Exercise objective –
From the records below, output exactly the lines running from the line containing "Kummer class of" through the line containing "The first term", and no others.

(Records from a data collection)
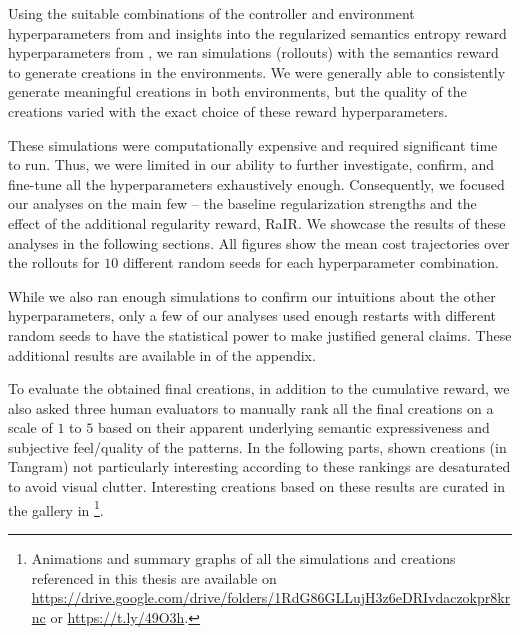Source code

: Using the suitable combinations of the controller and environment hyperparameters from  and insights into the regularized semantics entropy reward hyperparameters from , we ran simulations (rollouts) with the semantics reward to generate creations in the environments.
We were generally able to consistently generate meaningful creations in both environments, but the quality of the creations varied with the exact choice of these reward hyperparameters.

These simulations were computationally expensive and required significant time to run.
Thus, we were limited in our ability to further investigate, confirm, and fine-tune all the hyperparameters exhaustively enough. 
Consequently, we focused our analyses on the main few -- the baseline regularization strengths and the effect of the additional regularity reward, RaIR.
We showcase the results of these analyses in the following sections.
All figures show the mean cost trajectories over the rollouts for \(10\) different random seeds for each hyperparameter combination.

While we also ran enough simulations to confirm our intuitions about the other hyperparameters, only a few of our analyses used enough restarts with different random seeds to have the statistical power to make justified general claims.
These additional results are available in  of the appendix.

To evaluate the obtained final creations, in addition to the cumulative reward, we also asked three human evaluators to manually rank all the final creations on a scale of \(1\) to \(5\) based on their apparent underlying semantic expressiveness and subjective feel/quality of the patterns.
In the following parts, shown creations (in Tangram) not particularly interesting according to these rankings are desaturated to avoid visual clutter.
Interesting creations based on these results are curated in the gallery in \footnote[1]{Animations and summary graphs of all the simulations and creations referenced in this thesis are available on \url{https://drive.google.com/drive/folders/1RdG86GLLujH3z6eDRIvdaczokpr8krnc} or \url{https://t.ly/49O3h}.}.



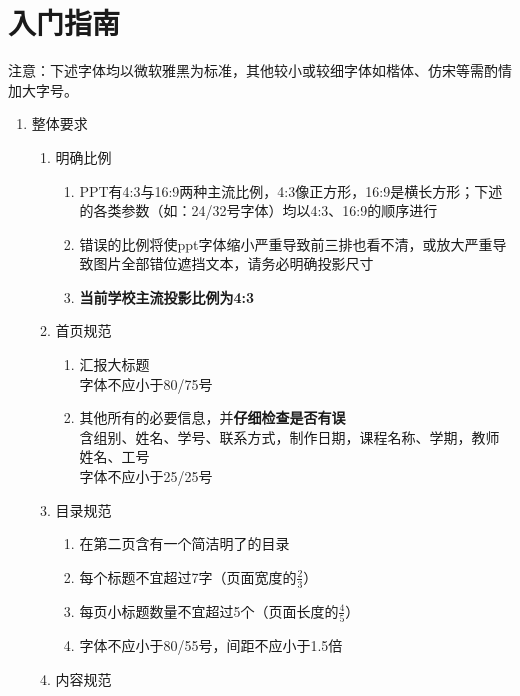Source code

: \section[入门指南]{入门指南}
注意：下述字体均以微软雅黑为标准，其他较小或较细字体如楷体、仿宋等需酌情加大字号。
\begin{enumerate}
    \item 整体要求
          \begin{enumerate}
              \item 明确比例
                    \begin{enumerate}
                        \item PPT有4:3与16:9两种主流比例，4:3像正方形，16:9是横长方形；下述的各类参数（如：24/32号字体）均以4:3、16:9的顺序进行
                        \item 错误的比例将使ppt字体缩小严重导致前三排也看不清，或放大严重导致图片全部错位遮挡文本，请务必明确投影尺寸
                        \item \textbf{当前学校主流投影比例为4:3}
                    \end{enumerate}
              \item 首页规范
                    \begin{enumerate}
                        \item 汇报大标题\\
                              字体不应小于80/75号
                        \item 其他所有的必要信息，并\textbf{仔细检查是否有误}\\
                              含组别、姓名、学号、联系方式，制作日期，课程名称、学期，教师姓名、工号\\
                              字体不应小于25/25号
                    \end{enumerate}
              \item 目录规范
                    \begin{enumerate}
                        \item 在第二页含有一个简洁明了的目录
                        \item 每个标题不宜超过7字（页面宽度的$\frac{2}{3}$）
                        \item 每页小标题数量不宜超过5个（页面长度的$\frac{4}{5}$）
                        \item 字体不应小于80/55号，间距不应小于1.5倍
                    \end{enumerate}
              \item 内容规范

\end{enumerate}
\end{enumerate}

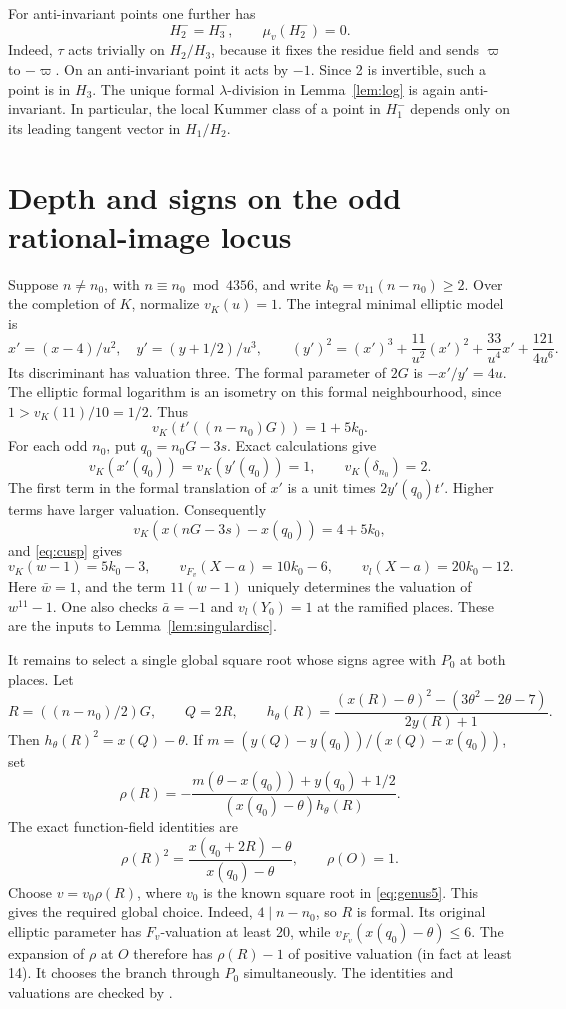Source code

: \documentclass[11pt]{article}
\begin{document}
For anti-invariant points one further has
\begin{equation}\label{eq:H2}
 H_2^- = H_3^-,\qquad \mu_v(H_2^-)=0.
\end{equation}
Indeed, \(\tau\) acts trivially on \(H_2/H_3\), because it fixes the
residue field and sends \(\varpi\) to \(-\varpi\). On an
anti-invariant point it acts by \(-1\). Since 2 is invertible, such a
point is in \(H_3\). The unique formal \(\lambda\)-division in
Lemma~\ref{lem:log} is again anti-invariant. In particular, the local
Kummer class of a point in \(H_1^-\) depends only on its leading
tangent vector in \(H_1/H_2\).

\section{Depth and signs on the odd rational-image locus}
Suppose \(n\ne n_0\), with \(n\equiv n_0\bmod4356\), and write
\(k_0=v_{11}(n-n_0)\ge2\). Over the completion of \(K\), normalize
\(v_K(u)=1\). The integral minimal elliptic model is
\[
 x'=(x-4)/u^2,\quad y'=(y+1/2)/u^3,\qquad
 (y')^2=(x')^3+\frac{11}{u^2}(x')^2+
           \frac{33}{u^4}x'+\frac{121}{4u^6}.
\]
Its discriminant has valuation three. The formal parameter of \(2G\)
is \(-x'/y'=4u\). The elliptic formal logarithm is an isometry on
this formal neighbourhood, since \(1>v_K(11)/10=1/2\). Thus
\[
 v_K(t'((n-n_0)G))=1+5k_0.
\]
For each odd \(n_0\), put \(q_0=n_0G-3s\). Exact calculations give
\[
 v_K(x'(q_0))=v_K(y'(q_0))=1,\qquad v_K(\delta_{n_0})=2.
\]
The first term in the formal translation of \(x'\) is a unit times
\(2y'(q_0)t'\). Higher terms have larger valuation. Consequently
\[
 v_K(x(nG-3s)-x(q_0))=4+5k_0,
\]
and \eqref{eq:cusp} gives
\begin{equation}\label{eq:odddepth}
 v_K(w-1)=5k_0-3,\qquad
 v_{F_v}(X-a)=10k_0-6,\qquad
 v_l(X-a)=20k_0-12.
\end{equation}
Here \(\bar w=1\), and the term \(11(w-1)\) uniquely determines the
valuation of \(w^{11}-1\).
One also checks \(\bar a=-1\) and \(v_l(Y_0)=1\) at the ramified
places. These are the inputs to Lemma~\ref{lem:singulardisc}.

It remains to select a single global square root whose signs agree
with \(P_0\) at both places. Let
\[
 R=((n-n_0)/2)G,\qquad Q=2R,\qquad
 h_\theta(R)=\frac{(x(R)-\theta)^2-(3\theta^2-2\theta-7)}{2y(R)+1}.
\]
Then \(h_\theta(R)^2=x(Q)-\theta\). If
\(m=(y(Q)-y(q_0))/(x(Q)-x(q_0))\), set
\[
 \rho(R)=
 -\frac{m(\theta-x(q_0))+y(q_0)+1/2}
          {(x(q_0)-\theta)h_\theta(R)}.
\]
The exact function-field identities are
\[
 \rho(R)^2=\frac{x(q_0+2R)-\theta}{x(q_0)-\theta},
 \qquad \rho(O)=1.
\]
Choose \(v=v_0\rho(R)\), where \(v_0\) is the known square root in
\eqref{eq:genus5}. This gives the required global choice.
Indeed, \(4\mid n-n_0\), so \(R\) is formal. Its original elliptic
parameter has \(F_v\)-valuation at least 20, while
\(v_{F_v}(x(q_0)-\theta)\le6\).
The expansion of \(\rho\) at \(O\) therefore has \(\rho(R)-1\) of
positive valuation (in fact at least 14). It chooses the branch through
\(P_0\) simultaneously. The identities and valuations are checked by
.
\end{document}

Answer area –
Kummer class of a point in \(H_1^-\) depends only on its leading
tangent vector in \(H_1/H_2\).

\section{Depth and signs on the odd rational-image locus}
Suppose \(n\ne n_0\), with \(n\equiv n_0\bmod4356\), and write
\(k_0=v_{11}(n-n_0)\ge2\). Over the completion of \(K\), normalize
\(v_K(u)=1\). The integral minimal elliptic model is
\[
 x'=(x-4)/u^2,\quad y'=(y+1/2)/u^3,\qquad
 (y')^2=(x')^3+\frac{11}{u^2}(x')^2+
           \frac{33}{u^4}x'+\frac{121}{4u^6}.
\]
Its discriminant has valuation three. The formal parameter of \(2G\)
is \(-x'/y'=4u\). The elliptic formal logarithm is an isometry on
this formal neighbourhood, since \(1>v_K(11)/10=1/2\). Thus
\[
 v_K(t'((n-n_0)G))=1+5k_0.
\]
For each odd \(n_0\), put \(q_0=n_0G-3s\). Exact calculations give
\[
 v_K(x'(q_0))=v_K(y'(q_0))=1,\qquad v_K(\delta_{n_0})=2.
\]
The first term in the formal translation of \(x'\) is a unit times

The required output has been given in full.